1992: President George H.W. Bush ran for re-election against Arkansas Gov. Bill Clinton. The Republican National Committee, along with heavily financed political action groups, sought to link Gov. Clinton and his wife, Hillary Rodham Clinton, to the deaths of former aides. The implication was that the Clintons were somehow complicit in their deaths. The attacks continued even after Clinton was elected that year, with some on the right suggesting that they murdered their close friend Vincent Foster, who committed suicide shortly after President Clinton took office.

That’s an example, too.

2004: U.S. Sen. John Kerry was the Democratic presidential nominee. Prior to becoming a U.S. senator, he held elective office in Massachusetts. Prior to that he was part of a group called Vietnam Veterans Against the War. And, yes, he also had served heroically in Vietnam as a Navy swift boat officer. He was awarded several medals, including the Bronze Star, Silver Star and Purple Heart. But some foes on the right decided to “Swift Boat” Kerry, suggesting he didn’t really serve with valor. They launched a vicious, defamatory attack on his character. One of the chief financial sponsors of that hideous attack was the late Boone Pickens, the former Amarillo oil and natural gas tycoon.

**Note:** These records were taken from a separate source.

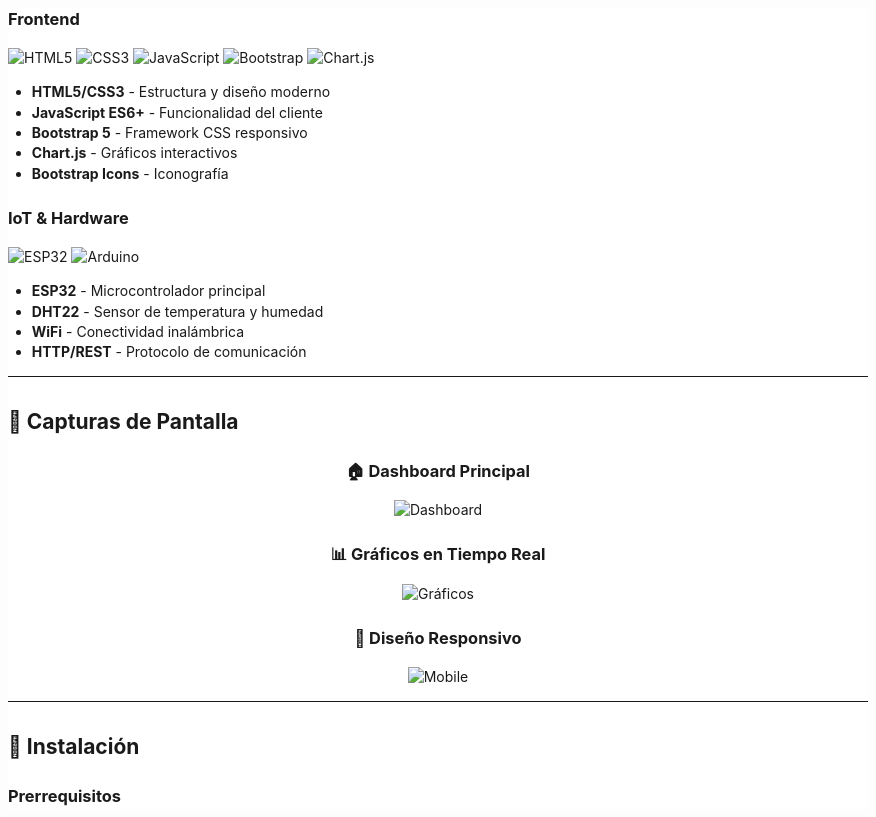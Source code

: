### Frontend
![HTML5](https://img.shields.io/badge/HTML5-E34F26?style=flat&logo=html5&logoColor=white)
![CSS3](https://img.shields.io/badge/CSS3-1572B6?style=flat&logo=css3&logoColor=white)
![JavaScript](https://img.shields.io/badge/JavaScript-F7DF1E?style=flat&logo=javascript&logoColor=black)
![Bootstrap](https://img.shields.io/badge/Bootstrap-7952B3?style=flat&logo=bootstrap&logoColor=white)
![Chart.js](https://img.shields.io/badge/Chart.js-FF6384?style=flat&logo=chart.js&logoColor=white)

- **HTML5/CSS3** - Estructura y diseño moderno
- **JavaScript ES6+** - Funcionalidad del cliente
- **Bootstrap 5** - Framework CSS responsivo
- **Chart.js** - Gráficos interactivos
- **Bootstrap Icons** - Iconografía

### IoT & Hardware
![ESP32](https://img.shields.io/badge/ESP32-E7352C?style=flat&logo=espressif&logoColor=white)
![Arduino](https://img.shields.io/badge/Arduino-00979D?style=flat&logo=arduino&logoColor=white)

- **ESP32** - Microcontrolador principal
- **DHT22** - Sensor de temperatura y humedad
- **WiFi** - Conectividad inalámbrica
- **HTTP/REST** - Protocolo de comunicación

---

## 📸 Capturas de Pantalla

<div align="center">

### 🏠 Dashboard Principal
![Dashboard](https://via.placeholder.com/800x400/667eea/ffffff?text=Dashboard+Principal)

### 📊 Gráficos en Tiempo Real  
![Gráficos](https://via.placeholder.com/800x400/4facfe/ffffff?text=Gráficos+Interactivos)

### 📱 Diseño Responsivo
![Mobile](https://via.placeholder.com/400x600/f093fb/ffffff?text=Vista+Mobile)

</div>

---

## 🚀 Instalación

### Prerrequisitos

OK, I have one more example.

2008: U.S. Sen. Barack Obama ran for president as the Democratic nominee. Some notable Republicans felt compelled to question whether the African-American presidential nominee was qualified to run for the office. They said he was born in Kenya. They challenged his constitutional eligibility. Obama said he was born in Hawaii in 1961. His mother was white; his father was a black Kenyan. He didn’t know his father and was raised by his mother and her parents, who lived in Kansas. All of his efforts to persuade his critics fell on largely deaf ears.

One set of deaf ears happened to belong to Donald J. Trump Sr., the current president of the United States and father of the nincompoop who is saying that Republicans have been silent for too long.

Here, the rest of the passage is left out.